7

In spark, is there a fast way to get an approximate count of the number of elements in a Dataset ? That is, faster than Dataset.count() does.

Maybe we could calculate this information from the number of partitions of the DataSet, could we ?

lovasoa
  • 6,419
  • 1
  • 35
  • 45

2 Answers2

11

You could try to use countApprox on RDD API, altough this also launches a Spark job, it should be faster as it just gives you an estimate of the true count for a given time you want to spend (milliseconds) and a confidence interval (i.e. the probabilty that the true value is within that range):

example usage:

val cntInterval = df.rdd.countApprox(timeout = 1000L,confidence = 0.90)
val (lowCnt,highCnt) = (cntInterval.initialValue.low, cntInterval.initialValue.high)

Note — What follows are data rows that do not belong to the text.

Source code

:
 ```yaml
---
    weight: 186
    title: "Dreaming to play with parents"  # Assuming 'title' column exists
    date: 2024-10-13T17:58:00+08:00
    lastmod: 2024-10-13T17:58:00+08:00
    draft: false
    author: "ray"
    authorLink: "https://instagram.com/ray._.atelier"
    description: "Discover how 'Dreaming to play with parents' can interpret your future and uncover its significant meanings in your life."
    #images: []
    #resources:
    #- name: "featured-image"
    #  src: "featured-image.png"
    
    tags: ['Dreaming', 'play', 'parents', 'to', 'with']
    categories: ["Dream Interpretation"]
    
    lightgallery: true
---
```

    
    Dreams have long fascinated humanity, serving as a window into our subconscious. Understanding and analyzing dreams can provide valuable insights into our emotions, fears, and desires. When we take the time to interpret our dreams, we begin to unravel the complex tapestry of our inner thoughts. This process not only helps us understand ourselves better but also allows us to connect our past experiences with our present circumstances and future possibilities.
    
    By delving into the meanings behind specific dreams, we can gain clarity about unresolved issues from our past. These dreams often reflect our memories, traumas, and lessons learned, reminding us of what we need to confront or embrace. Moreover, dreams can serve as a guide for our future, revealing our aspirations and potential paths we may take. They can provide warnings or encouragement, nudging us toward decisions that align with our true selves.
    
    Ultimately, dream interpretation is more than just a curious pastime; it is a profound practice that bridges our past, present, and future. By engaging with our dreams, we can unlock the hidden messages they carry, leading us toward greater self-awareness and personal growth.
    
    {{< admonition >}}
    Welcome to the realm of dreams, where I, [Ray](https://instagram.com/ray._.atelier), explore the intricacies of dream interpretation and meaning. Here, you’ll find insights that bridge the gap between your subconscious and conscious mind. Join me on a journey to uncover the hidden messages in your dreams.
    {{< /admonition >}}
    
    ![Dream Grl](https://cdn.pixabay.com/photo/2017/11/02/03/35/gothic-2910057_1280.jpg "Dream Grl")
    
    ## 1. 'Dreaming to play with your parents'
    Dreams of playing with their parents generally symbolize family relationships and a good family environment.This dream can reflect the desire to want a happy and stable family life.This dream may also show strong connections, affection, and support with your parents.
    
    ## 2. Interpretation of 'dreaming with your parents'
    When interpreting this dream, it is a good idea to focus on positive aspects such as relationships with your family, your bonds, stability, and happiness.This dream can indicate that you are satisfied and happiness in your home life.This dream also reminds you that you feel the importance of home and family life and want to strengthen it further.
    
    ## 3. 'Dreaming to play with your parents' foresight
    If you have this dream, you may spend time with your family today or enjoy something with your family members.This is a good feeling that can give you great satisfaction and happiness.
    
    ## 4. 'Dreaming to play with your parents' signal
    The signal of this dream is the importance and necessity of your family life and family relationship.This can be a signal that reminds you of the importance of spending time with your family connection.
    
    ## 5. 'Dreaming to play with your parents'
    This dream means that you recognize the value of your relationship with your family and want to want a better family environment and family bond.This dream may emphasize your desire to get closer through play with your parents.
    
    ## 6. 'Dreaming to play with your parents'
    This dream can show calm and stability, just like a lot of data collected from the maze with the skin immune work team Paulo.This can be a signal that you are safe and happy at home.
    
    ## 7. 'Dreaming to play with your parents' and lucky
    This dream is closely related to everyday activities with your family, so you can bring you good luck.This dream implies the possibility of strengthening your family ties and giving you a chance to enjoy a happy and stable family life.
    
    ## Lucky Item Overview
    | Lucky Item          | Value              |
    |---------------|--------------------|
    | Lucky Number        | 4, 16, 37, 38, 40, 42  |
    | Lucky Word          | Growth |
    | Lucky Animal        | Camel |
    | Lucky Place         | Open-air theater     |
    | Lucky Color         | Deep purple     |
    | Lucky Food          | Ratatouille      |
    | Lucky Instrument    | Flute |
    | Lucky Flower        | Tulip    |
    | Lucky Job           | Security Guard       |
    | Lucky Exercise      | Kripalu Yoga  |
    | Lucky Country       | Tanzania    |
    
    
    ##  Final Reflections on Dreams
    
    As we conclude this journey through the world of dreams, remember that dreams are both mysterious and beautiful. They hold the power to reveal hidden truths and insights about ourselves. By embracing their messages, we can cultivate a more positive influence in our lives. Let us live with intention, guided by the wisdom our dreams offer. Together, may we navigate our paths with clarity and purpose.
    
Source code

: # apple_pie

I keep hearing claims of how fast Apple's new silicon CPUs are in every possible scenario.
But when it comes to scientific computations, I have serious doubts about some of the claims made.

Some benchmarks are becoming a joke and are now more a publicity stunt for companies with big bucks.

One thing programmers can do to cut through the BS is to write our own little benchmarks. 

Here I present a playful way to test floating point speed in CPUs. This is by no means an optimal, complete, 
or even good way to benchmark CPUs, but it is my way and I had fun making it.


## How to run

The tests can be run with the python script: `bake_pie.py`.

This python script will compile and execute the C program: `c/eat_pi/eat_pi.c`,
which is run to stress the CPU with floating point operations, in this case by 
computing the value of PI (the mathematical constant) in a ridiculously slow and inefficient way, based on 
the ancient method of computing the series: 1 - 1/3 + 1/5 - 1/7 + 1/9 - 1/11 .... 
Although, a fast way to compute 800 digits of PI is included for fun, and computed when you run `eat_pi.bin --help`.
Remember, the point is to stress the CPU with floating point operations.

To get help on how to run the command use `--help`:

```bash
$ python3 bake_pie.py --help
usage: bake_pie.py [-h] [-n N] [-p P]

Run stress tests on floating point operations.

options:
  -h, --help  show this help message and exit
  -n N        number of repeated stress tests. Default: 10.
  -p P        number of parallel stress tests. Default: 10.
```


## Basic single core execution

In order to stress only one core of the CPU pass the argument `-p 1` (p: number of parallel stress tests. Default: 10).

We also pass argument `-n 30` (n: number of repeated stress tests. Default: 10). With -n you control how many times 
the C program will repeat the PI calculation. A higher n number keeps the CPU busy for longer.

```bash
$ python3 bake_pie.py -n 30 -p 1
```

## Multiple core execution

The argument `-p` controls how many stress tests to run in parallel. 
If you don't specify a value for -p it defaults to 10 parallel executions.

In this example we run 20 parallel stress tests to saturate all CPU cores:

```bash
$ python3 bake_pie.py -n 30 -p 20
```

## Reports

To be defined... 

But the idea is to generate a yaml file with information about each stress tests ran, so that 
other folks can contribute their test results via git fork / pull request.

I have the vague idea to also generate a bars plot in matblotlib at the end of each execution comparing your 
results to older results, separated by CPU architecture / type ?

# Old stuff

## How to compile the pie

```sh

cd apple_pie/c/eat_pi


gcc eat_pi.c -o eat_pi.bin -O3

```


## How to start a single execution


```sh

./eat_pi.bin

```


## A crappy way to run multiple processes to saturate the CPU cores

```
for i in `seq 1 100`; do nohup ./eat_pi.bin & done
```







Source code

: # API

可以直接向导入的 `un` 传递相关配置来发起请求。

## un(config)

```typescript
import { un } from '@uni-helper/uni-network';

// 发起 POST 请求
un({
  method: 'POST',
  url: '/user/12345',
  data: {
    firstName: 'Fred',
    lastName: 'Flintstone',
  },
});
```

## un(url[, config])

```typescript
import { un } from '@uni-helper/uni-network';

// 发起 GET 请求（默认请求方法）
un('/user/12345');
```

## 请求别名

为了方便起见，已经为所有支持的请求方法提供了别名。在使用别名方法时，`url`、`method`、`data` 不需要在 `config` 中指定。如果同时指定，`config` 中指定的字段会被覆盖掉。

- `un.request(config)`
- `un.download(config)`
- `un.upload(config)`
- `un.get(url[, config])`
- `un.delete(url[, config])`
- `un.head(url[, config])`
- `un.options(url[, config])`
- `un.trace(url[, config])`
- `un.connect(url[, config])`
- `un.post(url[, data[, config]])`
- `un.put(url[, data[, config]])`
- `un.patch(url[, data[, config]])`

You have to play a bit with the parameters timeout and confidence. The higher the timeout, the more accurate is the estimated count.

Raphael Roth
  • 26,751
  • 15
  • 88
  • 145
  • Thank you very much, this is exactly what I was looking for. – lovasoa May 31 '17 at 11:16
  • A little precision. If like me you need a single number and not an interval, than you'd better set the confidence to 0 (and thus get a single value for low and high). If you use a high value (like the default of 0.95), and then use the mean value of `low` and `high`, the result will be less precise. – lovasoa Jun 14 '17 at 21:57
  • 2
    I have tried this on large datasets and it does not appear to save much (if any..) time. – WestCoastProjects Jul 09 '18 at 13:09
  • I don't think this will save much time since I've read that calling `df.rdd` is expensive – alex Jan 12 '21 at 15:27
2

If you have a truly enormous number of records, you can get an approximate count using something like HyperLogLog and this might be faster than count(). However you won't be able to get any result without kicking off a job.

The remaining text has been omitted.